_WHAT THE EXERCISE ASKS_.
Count up the lines of the data below that contain the string "диспетчера", then give only the total.

DATA RECORDS below:

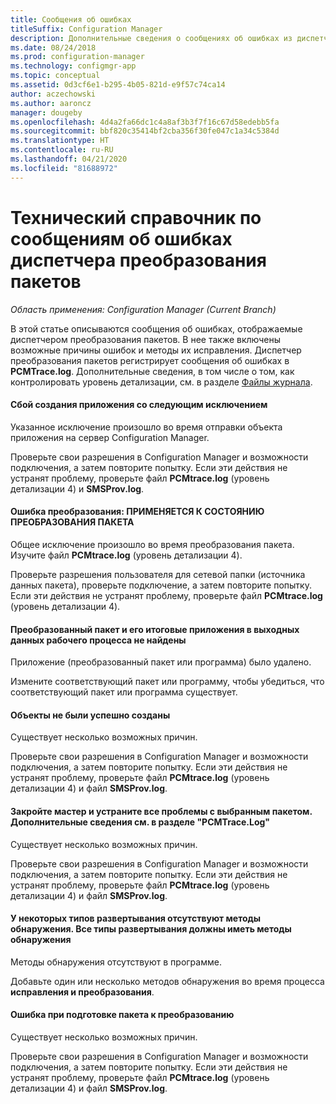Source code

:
 ```yaml
---
title: Сообщения об ошибках
titleSuffix: Configuration Manager
description: Дополнительные сведения о сообщениях об ошибках из диспетчера преобразования пакетов.
ms.date: 08/24/2018
ms.prod: configuration-manager
ms.technology: configmgr-app
ms.topic: conceptual
ms.assetid: 0d3cf6e1-b295-4b05-821d-e9f57c74ca14
author: aczechowski
ms.author: aaroncz
manager: dougeby
ms.openlocfilehash: 4d4a2fa66dc1c4a8af3b3f7f16c67d58edebb5fa
ms.sourcegitcommit: bbf820c35414bf2cba356f30fe047c1a34c5384d
ms.translationtype: HT
ms.contentlocale: ru-RU
ms.lasthandoff: 04/21/2020
ms.locfileid: "81688972"
---
```

# <a name="technical-reference-for-package-conversion-manager-error-messages"></a>Технический справочник по сообщениям об ошибках диспетчера преобразования пакетов

*Область применения: Configuration Manager (Current Branch)*

<!--1357861-->

В этой статье описываются сообщения об ошибках, отображаемые диспетчером преобразования пакетов. В нее также включены возможные причины ошибок и методы их исправления. Диспетчер преобразования пакетов регистрирует сообщения об ошибках в **PCMTrace.log**. Дополнительные сведения, в том числе о том, как контролировать уровень детализации, см. в разделе [Файлы журнала](troubleshoot-pcm.md#log-files).


#### <a name="application-creation-failed-with-the-following-exception"></a>Сбой создания приложения со следующим исключением

Указанное исключение произошло во время отправки объекта приложения на сервер Configuration Manager.

Проверьте свои разрешения в Configuration Manager и возможности подключения, а затем повторите попытку. Если эти действия не устранят проблему, проверьте файл **PCMtrace.log**  (уровень детализации 4) и **SMSProv.log**.


#### <a name="conversion-error--applies-to-a-package-transform-status"></a>Ошибка преобразования: ПРИМЕНЯЕТСЯ К СОСТОЯНИЮ ПРЕОБРАЗОВАНИЯ ПАКЕТА

Общее исключение произошло во время преобразования пакета. Изучите файл **PCMtrace.log** (уровень детализации 4).

Проверьте разрешения пользователя для сетевой папки (источника данных пакета), проверьте подключение, а затем повторите попытку. Если эти действия не устранят проблему, проверьте файл **PCMtrace.log**  (уровень детализации 4).


#### <a name="did-not-find-a-converted-package-and-its-resultant-application-in-the-workflow-outputs"></a>Преобразованный пакет и его итоговые приложения в выходных данных рабочего процесса не найдены
Приложение (преобразованный пакет или программа) было удалено.

Измените соответствующий пакет или программу, чтобы убедиться, что соответствующий пакет или программа существует.


#### <a name="objects-were-not-created-successfully"></a>Объекты не были успешно созданы
Существует несколько возможных причин.

Проверьте свои разрешения в Configuration Manager и возможности подключения, а затем повторите попытку. Если эти действия не устранят проблему, проверьте файл **PCMtrace.log**  (уровень детализации 4) и файл **SMSProv.log**.


#### <a name="please-close-the-wizard-and-resolve-any-issues-with-the-selected-package-see-pcmtracelog-for-more-details"></a>Закройте мастер и устраните все проблемы с выбранным пакетом. Дополнительные сведения см. в разделе "PCMTrace.Log"
Существует несколько возможных причин.

Проверьте свои разрешения в Configuration Manager и возможности подключения, а затем повторите попытку. Если эти действия не устранят проблему, проверьте файл **PCMtrace.log**  (уровень детализации 4) и файл **SMSProv.log**.


#### <a name="some-deployment-types-are-missing-detection-methods-all-deployment-types-must-have-detection-methods"></a>У некоторых типов развертывания отсутствуют методы обнаружения. Все типы развертывания должны иметь методы обнаружения
Методы обнаружения отсутствуют в программе.

Добавьте один или несколько методов обнаружения во время процесса **исправления и преобразования**.


#### <a name="there-was-an-error-preparing-the-package-for-conversion"></a>Ошибка при подготовке пакета к преобразованию
Существует несколько возможных причин.

Проверьте свои разрешения в Configuration Manager и возможности подключения, а затем повторите попытку. Если эти действия не устранят проблему, проверьте файл **PCMtrace.log**  (уровень детализации 4) и файл **SMSProv.log**.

End of DATA RECORDS.

_RESPONSE FOR THIS EXERCISE_.
2